YOUR TASK
Where in the records does the word "client" occur? Copy each line in which it does.

Saved entries

━━━

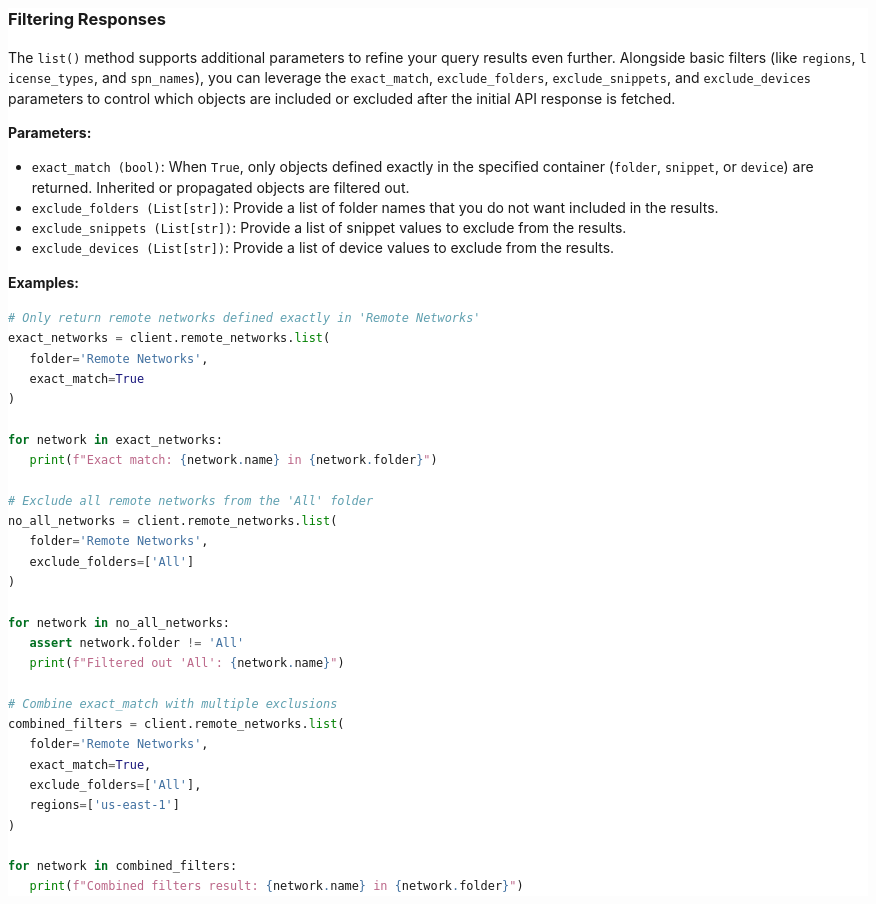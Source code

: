 </div>

### Filtering Responses

The `list()` method supports additional parameters to refine your query results even further. Alongside basic filters
(like `regions`, `license_types`, and `spn_names`), you can leverage the `exact_match`, `exclude_folders`, `exclude_snippets`, and
`exclude_devices` parameters to control which objects are included or excluded after the initial API response is fetched.

**Parameters:**

- `exact_match (bool)`: When `True`, only objects defined exactly in the specified container (`folder`, `snippet`, or `device`) are returned. Inherited or propagated objects are filtered out.
- `exclude_folders (List[str])`: Provide a list of folder names that you do not want included in the results.
- `exclude_snippets (List[str])`: Provide a list of snippet values to exclude from the results.
- `exclude_devices (List[str])`: Provide a list of device values to exclude from the results.

**Examples:**

<div class="termy">


```python
# Only return remote networks defined exactly in 'Remote Networks'
exact_networks = client.remote_networks.list(
   folder='Remote Networks',
   exact_match=True
)

for network in exact_networks:
   print(f"Exact match: {network.name} in {network.folder}")

# Exclude all remote networks from the 'All' folder
no_all_networks = client.remote_networks.list(
   folder='Remote Networks',
   exclude_folders=['All']
)

for network in no_all_networks:
   assert network.folder != 'All'
   print(f"Filtered out 'All': {network.name}")

# Combine exact_match with multiple exclusions
combined_filters = client.remote_networks.list(
   folder='Remote Networks',
   exact_match=True,
   exclude_folders=['All'],
   regions=['us-east-1']
)

for network in combined_filters:
   print(f"Combined filters result: {network.name} in {network.folder}")
```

━━━

EXERCISE RESULT
exact_networks = client.remote_networks.list(
no_all_networks = client.remote_networks.list(
combined_filters = client.remote_networks.list(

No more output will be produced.